Legacy auroral video acquisition has been plagued with several problems including
- camera sensitivity
- data storage
- video time synchronization
- software instability
An example of such a system was deployed last winter to Poker Flat Research Range. The results of this work won “Honorable Mention” at the CEDAR 2011 Workshop. A two camera system observed the aurora from Poker Flat Research Range (Chatanika, AK) and Ester, AK.
Notice the hardware synchronization connections on the camera are not being used. This makes the system reliant on the vagaries of software timing of the OS, which in Windows case can account for order 100 ms. When one wants 33 ms cadence video, this means such video will be roughly syntonized, but poorly synchronized.
Timing error due to non-hardware synchronization: error for a single frame, the error will accumulate in general due to error bias, quickly leading the cameras to be taking pictures at different times (no video frame overlap in time).
|Error source||Description||Error magnitude [s]|
|camera FPGA||Non-TCXO 100 ppm crystal timebase inside camera||10-6|
|PC time||NTP error||10-3|
|software trigger||Start time error due to SDK||10-1|
The software trigger error is not predictable and can reach up to 1/2 second. Aurora has apparent motion of kilometers per second, and so a camera designed for 10..100 m scale width observations needs to have timing error commensurate with the physical phenomenon. Hopes of a tomographic solution are dashed if the pictures are taken at times distant enough such that the feature of interest changes on timescale less than the error.
Observational Solution for Auroral Tomography: the ill-conditioned, ill-posed nature of the high-resolution auroral tomography problem dictates attention to detail of all aspects of cross-site registration. We will have to ensure:
- images are accurately registered.
- Absolute and relative timing are synchronized to at least 2 orders of magnitude better than the frame cadence (< 1 % timing error)

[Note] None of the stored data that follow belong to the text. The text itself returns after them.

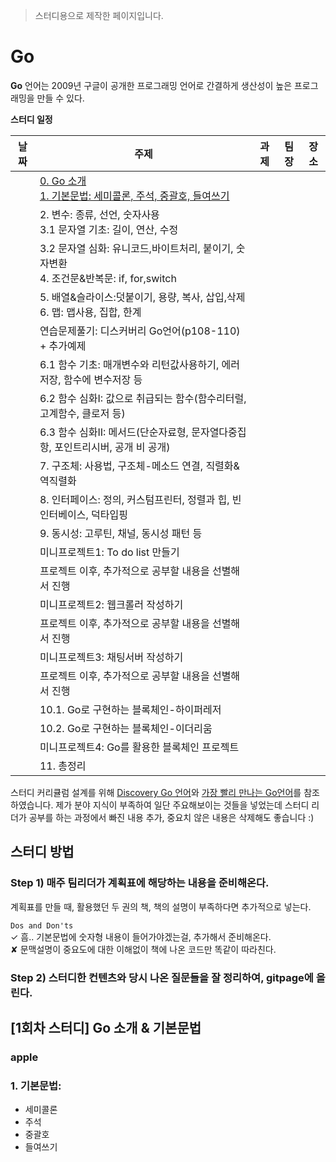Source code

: > 스터디용으로 제작한 페이지입니다. 

# Go 

**Go** 언어는 2009년 구글이 공개한 프로그래밍 언어로 간결하게 생산성이 높은 프로그래밍을 만들 수 있다.

**스터디 일정** 

| 날짜            | 주제                                                           | 과제            | 팀장        | 장소       |
| :-------------: | ------------------------------------------------------------ | -------------- | :---------: | :-------: |
|                 | [0. Go 소개](##apple) <br> [1. 기본문법: 세미콜론, 주석, 중괄호, 들여쓰기](##1기본문법)      |                 |             |          |
|                 | 2. 변수: 종류, 선언, 숫자사용  <br> 3.1 문자열 기초: 길이, 연산, 수정                          |                 |             |          |
|                 | 3.2 문자열 심화: 유니코드,바이트처리, 붙이기, 숫자변환 <br> 4. 조건문&반복문: if, for,switch     |                 |             |          |
|                 | 5. 배열&슬라이스:덧붙이기, 용량, 복사, 삽입,삭제  <br> 6. 맵: 맵사용, 집합, 한계                 |                 |             |          |
|                 | 연습문제풀기: 디스커버리 Go언어(p108-110) + 추가예제     |                 |             |          |
|                 | 6.1 함수 기초: 매개변수와 리턴값사용하기, 에러저장, 함수에 변수저장 등      |                 |             |          |
|                 | 6.2 함수 심화I: 값으로 취급되는 함수(함수리터럴, 고계함수, 클로저 등)        |                 |             |          |
|                 | 6.3 함수 심화II: 메서드(단순자료형, 문자열다중집항, 포인트리시버, 공개 비 공개)     |                 |             |          |
|                 | 7. 구조체: 사용법, 구조체-메소드 연결, 직렬화&역직렬화                      |                 |             |          |
|                 | 8. 인터페이스: 정의, 커스텀프린터, 정렬과 힙, 빈인터베이스, 덕타입핑   |                 |             |          |
|                 | 9. 동시성: 고루틴, 채널, 동시성 패턴 등   |                 |             |          |
|                 | 미니프로젝트1: To do list 만들기                   |                 |             |          |
|                 | 프로젝트 이후, 추가적으로 공부할 내용을 선별해서 진행  |                 |             |          |
|                 | 미니프로젝트2: 웹크롤러 작성하기                    |                 |             |          |
|                 | 프로젝트 이후, 추가적으로 공부할 내용을 선별해서 진행  |                 |             |          |
|                 | 미니프로젝트3: 채팅서버 작성하기                    |                 |             |          |
|                 | 프로젝트 이후, 추가적으로 공부할 내용을 선별해서 진행  |                 |             |          |
|                 | 10.1. Go로 구현하는 블록체인-하이퍼레저                           |                 |             |          |
|                 | 10.2. Go로 구현하는 블록체인-이더리움                    |                 |             |          |
|                 | 미니프로젝트4: Go를 활용한 블록체인 프로젝트              |                 |             |          |
|                 | 11. 총정리                      |                 |             |          |




스터디 커리큘럼 설계를 위해 [Discovery Go 언어](http://www.hanbit.co.kr/store/books/look.php?p_code=B5279497767)와 [가장 빨리 만나는 Go언어](http://pyrasis.com/go.html)를 참조하였습니다. 제가 분야 지식이 부족하여 일단 주요해보이는 것들을 넣었는데 스터디 리더가 공부를 하는 과정에서 빠진 내용 추가, 중요치 않은 내용은 삭제해도 좋습니다 :) 

## 스터디 방법

### Step 1) 매주 팀리더가 계획표에 해당하는 내용을 준비해온다. 

계획표를 만들 때, 활용했던 두 권의 책, 책의 설명이 부족하다면 추가적으로 넣는다. 

`Dos and Don'ts` <br>
✓ 흠.. 기본문법에 숫자형 내용이 들어가야겠는걸, 추가해서 준비해온다.      
✘ 문맥설명이 중요도에 대한 이해없이 책에 나온 코드만 똑같이 따라친다.

### Step 2) 스터디한 컨텐츠와 당시 나온 질문들을 잘 정리하여, gitpage에 올린다. 

## [1회차 스터디] Go 소개 & 기본문법
### apple <br> 
### 1. 기본문법: 
  - 세미콜론
  - 주석
  - 중괄호
  - 들여쓰기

- If the data writing becomes overwhelmed, the system should discard a bit of video and recover rather than stutter the recording.
Plant, G., Semeter, J., Marshall, R., Dahlgren, H., Goenka, C., and Hampton, D. (2011). A high-speed tomographic imaging system for studying dynamic aurora. In Instruments or Techniques for Ionospheric or Thermospheric Observation. CEDAR Workshop, Santa Fe, NM. ITIT-06.